HepatoSys, an interdisciplinary initiative funded in 2003 by German research centers, aims to understand the physiology and pathophysiology of the human liver cell using a systems biology approach.
In the first funding period of HepatoSys, Genedata had been tasked to develop and establish a computational platform serving as the consortium’s central data storage and analysis infrastructure.
The platform - built on Genedata’s established products Phylosopher® and Expressionist® - was successfully deployed and is now being used by the consortium.
The centralized data storage infrastructure can enable an integrative approach to the interpretation of systems biology modeling results in the context of experimental findings, including high-throughput transcriptomics, proteomics and metabolomics data.

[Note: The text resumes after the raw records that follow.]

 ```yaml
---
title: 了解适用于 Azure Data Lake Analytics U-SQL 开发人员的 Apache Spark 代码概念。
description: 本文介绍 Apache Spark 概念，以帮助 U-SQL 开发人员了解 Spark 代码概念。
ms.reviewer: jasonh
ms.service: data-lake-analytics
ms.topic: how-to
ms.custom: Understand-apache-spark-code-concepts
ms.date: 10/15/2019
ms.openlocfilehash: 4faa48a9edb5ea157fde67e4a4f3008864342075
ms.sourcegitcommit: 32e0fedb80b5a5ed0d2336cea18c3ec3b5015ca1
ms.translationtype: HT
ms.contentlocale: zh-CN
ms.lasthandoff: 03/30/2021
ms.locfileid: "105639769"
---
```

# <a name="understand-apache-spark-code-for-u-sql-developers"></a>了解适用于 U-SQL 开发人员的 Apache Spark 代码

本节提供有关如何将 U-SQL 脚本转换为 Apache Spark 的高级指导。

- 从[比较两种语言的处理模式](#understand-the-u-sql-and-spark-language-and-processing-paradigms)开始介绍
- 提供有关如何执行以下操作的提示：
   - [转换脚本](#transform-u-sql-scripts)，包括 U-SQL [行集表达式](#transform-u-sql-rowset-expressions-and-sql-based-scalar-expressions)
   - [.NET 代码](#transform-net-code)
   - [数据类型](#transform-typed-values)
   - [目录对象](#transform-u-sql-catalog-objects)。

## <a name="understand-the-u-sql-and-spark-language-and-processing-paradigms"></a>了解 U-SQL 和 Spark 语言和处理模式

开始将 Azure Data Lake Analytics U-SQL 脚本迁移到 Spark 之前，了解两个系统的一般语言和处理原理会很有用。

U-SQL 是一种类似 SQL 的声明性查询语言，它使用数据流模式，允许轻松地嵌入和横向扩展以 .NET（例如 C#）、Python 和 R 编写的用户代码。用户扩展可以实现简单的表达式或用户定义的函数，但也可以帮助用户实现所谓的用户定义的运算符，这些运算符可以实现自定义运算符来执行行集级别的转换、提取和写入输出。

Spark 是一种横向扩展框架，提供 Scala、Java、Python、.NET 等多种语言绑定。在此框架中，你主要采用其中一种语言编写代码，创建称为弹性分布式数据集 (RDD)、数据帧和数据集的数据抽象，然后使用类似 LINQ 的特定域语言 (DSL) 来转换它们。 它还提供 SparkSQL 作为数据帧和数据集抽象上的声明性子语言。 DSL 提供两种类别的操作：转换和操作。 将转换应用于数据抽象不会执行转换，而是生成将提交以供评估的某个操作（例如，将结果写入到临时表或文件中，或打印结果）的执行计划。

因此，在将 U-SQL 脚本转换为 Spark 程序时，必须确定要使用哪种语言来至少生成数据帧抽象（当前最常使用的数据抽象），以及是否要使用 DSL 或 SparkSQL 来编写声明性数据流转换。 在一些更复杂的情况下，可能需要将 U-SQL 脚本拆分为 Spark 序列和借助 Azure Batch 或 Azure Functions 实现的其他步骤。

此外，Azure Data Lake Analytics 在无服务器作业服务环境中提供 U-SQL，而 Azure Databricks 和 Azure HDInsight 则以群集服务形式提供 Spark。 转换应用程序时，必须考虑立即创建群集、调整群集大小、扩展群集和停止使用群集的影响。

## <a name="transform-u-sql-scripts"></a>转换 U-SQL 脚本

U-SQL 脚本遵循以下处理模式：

Taking the collaboration to the next level, Genedata will now work on data analysis projects to interpret the huge amounts of molecular profiling data generated within the HepatoSys consortium.
“After having built successfully on Genedata’s track record in developing our scientific computing infrastructure, we see a tremendous opportunity in bringing together our academic expertise with Genedata’s know-how to transfer systems biology applications to the pharmaceutical industry,” said Prof. Jens Timmer, scientific spokesman for HepatoSys.
“The ambitous goal to simulate complex biochemical networks and their regulation in liver cells is highly relevant for innovative biomedical applications,” explained Prof. Irmgard Merfort, Institute for Pharmaceutical Sciences, University of Freiburg.
“Cellular processes such as programmed cell death and regeneration of liver cells are of great scientific and medical interest. Genedata will help us to identify new biomarkers for disease diagnostics and to pave the way for novel therapeutic approaches in tissue regeneration, cancer and inflammation.”